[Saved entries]
=======

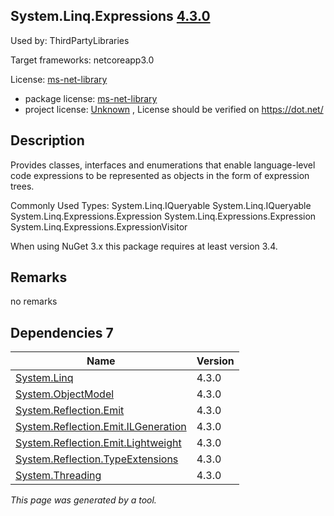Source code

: System.Linq.Expressions [4.3.0](https://www.nuget.org/packages/System.Linq.Expressions/4.3.0)
--------------------

Used by: ThirdPartyLibraries

Target frameworks: netcoreapp3.0

License: [ms-net-library](../../../../licenses/ms-net-library) 

- package license: [ms-net-library](http://go.microsoft.com/fwlink/?LinkId=329770) 
- project license: [Unknown](https://dot.net/) , License should be verified on https://dot.net/

Description
-----------
Provides classes, interfaces and enumerations that enable language-level code expressions to be represented as objects in the form of expression trees.

Commonly Used Types:
System.Linq.IQueryable<T>
System.Linq.IQueryable
System.Linq.Expressions.Expression<TDelegate>
System.Linq.Expressions.Expression
System.Linq.Expressions.ExpressionVisitor
 
When using NuGet 3.x this package requires at least version 3.4.

Remarks
-----------
no remarks


Dependencies 7
-----------

|Name|Version|
|----------|:----|
|[System.Linq](../../../../packages/nuget.org/system.linq/4.3.0)|4.3.0|
|[System.ObjectModel](../../../../packages/nuget.org/system.objectmodel/4.3.0)|4.3.0|
|[System.Reflection.Emit](../../../../packages/nuget.org/system.reflection.emit/4.3.0)|4.3.0|
|[System.Reflection.Emit.ILGeneration](../../../../packages/nuget.org/system.reflection.emit.ilgeneration/4.3.0)|4.3.0|
|[System.Reflection.Emit.Lightweight](../../../../packages/nuget.org/system.reflection.emit.lightweight/4.3.0)|4.3.0|
|[System.Reflection.TypeExtensions](../../../../packages/nuget.org/system.reflection.typeextensions/4.3.0)|4.3.0|
|[System.Threading](../../../../packages/nuget.org/system.threading/4.3.0)|4.3.0|

*This page was generated by a tool.*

=======

The data must be reproduced exactly, and no picture may appear in the copy.

*Exercise result:*
Source code

: System.Linq.Expressions [4.3.0](https://www.nuget.org/packages/System.Linq.Expressions/4.3.0)
--------------------

Used by: ThirdPartyLibraries

Target frameworks: netcoreapp3.0

License: [ms-net-library](../../../../licenses/ms-net-library) 

- package license: [ms-net-library](http://go.microsoft.com/fwlink/?LinkId=329770) 
- project license: [Unknown](https://dot.net/) , License should be verified on https://dot.net/

Description
-----------
Provides classes, interfaces and enumerations that enable language-level code expressions to be represented as objects in the form of expression trees.

Commonly Used Types:
System.Linq.IQueryable<T>
System.Linq.IQueryable
System.Linq.Expressions.Expression<TDelegate>
System.Linq.Expressions.Expression
System.Linq.Expressions.ExpressionVisitor
 
When using NuGet 3.x this package requires at least version 3.4.

Remarks
-----------
no remarks


Dependencies 7
-----------

|Name|Version|
|----------|:----|
|[System.Linq](../../../../packages/nuget.org/system.linq/4.3.0)|4.3.0|
|[System.ObjectModel](../../../../packages/nuget.org/system.objectmodel/4.3.0)|4.3.0|
|[System.Reflection.Emit](../../../../packages/nuget.org/system.reflection.emit/4.3.0)|4.3.0|
|[System.Reflection.Emit.ILGeneration](../../../../packages/nuget.org/system.reflection.emit.ilgeneration/4.3.0)|4.3.0|
|[System.Reflection.Emit.Lightweight](../../../../packages/nuget.org/system.reflection.emit.lightweight/4.3.0)|4.3.0|
|[System.Reflection.TypeExtensions](../../../../packages/nuget.org/system.reflection.typeextensions/4.3.0)|4.3.0|
|[System.Threading](../../../../packages/nuget.org/system.threading/4.3.0)|4.3.0|

*This page was generated by a tool.*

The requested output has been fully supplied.